— Directions —
Would you return the lines between the one holding "2. **Image Processing**: The" and the one holding "3. **Background Removal**: Using", inclusive, and only those, exactly as they stand in the listing below?

####

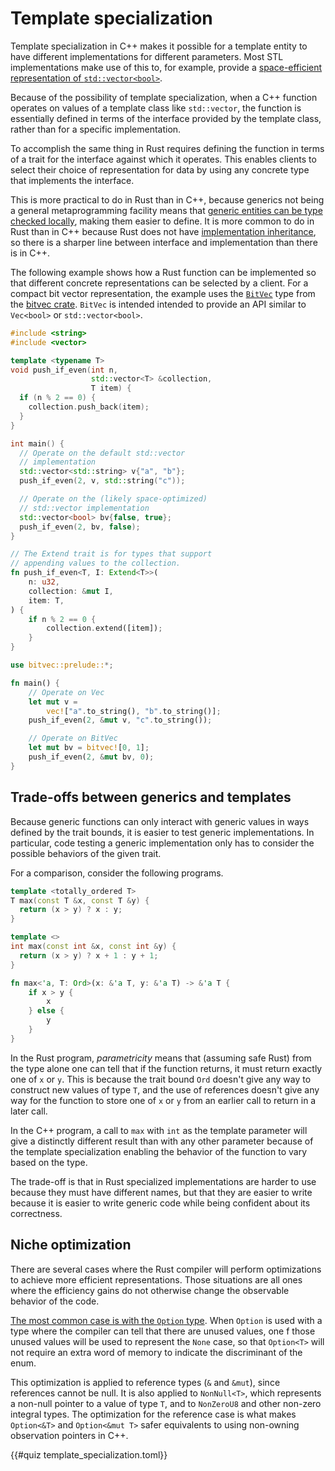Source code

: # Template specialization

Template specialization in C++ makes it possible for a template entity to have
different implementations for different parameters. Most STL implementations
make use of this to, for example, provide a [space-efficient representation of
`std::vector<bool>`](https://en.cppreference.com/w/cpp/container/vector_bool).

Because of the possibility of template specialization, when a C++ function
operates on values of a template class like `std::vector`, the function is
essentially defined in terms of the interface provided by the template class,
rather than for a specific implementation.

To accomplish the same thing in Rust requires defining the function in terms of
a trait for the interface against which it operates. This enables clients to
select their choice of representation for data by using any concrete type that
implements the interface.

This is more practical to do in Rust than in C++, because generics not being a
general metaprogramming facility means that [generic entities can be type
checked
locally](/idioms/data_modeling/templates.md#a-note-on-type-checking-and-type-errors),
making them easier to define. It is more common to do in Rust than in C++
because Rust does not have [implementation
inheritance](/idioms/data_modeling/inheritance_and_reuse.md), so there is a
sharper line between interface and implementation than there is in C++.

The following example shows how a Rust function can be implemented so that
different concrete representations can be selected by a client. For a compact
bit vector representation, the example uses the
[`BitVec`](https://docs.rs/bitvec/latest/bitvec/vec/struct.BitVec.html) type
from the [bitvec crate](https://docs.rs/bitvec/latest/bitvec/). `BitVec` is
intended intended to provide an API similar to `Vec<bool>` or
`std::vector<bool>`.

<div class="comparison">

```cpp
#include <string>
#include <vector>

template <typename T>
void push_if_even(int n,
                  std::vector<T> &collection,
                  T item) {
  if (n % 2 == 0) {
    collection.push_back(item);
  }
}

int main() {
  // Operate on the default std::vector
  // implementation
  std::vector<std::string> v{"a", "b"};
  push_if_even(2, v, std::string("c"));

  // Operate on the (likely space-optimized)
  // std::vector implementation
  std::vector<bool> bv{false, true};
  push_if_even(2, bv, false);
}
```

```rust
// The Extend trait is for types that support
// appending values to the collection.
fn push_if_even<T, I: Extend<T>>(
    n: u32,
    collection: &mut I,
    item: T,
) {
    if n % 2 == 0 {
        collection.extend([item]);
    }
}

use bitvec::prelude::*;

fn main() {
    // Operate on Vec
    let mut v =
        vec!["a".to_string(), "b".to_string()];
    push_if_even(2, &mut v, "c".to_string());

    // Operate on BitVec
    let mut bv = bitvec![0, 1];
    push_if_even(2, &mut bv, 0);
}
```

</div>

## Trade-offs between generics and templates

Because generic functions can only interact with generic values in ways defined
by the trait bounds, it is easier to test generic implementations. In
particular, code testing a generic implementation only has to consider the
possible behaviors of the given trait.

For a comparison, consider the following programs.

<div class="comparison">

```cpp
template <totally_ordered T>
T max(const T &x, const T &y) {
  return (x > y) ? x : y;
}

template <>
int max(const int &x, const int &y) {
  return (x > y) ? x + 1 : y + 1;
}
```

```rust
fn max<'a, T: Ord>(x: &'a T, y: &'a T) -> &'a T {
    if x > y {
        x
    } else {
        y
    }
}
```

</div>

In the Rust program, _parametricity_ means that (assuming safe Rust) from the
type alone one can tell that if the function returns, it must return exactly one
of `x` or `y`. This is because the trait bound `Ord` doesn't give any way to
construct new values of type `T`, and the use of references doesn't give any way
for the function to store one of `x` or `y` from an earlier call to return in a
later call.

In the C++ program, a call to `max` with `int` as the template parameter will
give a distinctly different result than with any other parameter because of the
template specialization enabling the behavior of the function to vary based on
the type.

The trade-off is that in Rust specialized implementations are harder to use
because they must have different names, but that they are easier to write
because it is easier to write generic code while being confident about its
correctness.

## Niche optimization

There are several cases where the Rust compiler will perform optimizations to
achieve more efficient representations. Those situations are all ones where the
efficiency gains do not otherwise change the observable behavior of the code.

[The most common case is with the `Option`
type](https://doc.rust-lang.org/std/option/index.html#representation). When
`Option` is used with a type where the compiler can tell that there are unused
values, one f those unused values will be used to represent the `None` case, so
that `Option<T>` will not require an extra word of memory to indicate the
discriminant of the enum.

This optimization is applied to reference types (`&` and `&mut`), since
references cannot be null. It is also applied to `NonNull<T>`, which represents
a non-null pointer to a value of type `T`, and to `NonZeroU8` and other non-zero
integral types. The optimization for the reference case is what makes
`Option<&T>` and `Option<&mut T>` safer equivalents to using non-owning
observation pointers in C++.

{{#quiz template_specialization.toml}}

####

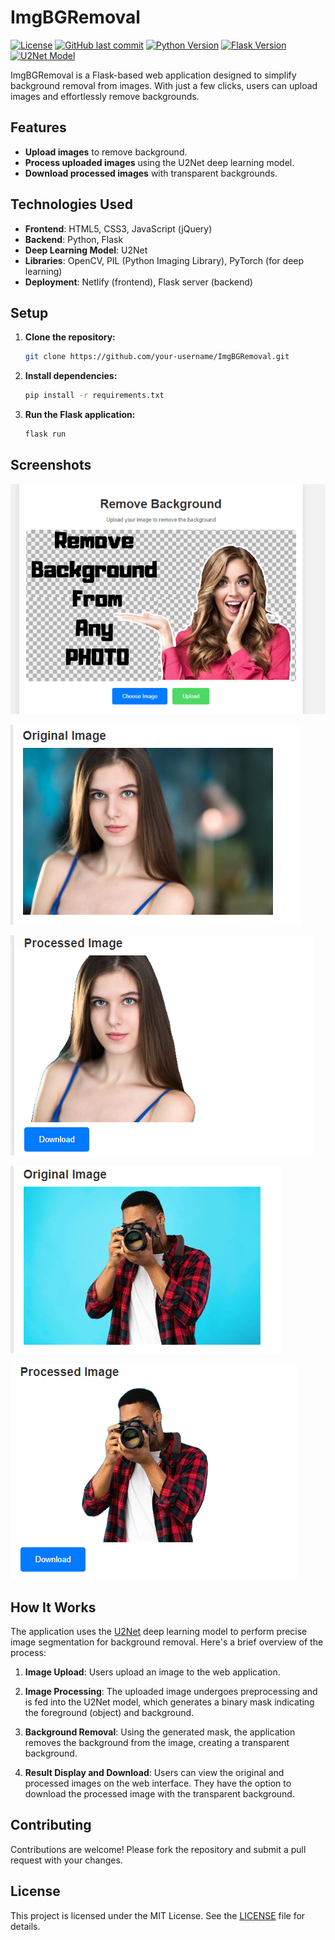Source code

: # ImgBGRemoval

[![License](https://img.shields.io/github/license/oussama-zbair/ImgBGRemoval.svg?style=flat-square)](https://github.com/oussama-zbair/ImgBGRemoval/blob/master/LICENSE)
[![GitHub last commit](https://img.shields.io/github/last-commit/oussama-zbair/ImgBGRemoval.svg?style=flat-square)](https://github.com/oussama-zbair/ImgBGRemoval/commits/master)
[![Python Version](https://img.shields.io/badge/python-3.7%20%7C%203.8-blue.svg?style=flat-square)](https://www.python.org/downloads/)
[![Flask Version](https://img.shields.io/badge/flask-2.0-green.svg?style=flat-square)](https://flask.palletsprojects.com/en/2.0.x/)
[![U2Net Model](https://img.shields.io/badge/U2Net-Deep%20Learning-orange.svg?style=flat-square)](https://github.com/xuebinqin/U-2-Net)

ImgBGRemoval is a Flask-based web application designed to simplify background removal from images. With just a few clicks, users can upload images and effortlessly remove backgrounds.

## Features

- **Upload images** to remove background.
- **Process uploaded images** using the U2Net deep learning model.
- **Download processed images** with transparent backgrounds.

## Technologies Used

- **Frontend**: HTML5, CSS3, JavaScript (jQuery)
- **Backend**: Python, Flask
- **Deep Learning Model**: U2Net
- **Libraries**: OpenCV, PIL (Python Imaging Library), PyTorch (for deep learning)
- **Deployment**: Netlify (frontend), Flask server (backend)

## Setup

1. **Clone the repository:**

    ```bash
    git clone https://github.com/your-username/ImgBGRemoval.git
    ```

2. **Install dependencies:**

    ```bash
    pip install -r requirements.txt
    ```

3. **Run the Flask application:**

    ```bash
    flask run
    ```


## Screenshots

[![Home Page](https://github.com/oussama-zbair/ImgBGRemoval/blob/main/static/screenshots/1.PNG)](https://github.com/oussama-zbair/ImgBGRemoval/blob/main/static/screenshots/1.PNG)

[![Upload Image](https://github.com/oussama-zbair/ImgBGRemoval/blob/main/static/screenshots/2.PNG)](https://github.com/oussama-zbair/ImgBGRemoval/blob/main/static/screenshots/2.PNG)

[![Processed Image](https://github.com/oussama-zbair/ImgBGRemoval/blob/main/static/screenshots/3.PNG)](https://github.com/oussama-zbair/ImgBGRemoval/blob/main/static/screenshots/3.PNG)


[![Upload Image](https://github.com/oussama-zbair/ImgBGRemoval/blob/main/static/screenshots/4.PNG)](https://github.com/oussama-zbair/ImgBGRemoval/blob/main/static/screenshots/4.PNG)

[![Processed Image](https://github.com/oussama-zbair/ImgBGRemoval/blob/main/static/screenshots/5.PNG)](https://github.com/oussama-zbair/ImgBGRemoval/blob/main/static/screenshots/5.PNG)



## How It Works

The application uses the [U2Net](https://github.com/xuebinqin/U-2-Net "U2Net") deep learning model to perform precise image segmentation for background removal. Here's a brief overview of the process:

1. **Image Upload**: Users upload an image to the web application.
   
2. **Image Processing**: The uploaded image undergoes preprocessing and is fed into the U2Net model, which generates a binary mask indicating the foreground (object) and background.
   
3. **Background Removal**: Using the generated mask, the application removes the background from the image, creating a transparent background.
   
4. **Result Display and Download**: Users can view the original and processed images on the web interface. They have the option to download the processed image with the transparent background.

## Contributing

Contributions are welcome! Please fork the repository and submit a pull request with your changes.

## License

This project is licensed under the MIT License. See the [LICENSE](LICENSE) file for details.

####

— Solution —
2. **Image Processing**: The uploaded image undergoes preprocessing and is fed into the U2Net model, which generates a binary mask indicating the foreground (object) and background.
   
3. **Background Removal**: Using the generated mask, the application removes the background from the image, creating a transparent background.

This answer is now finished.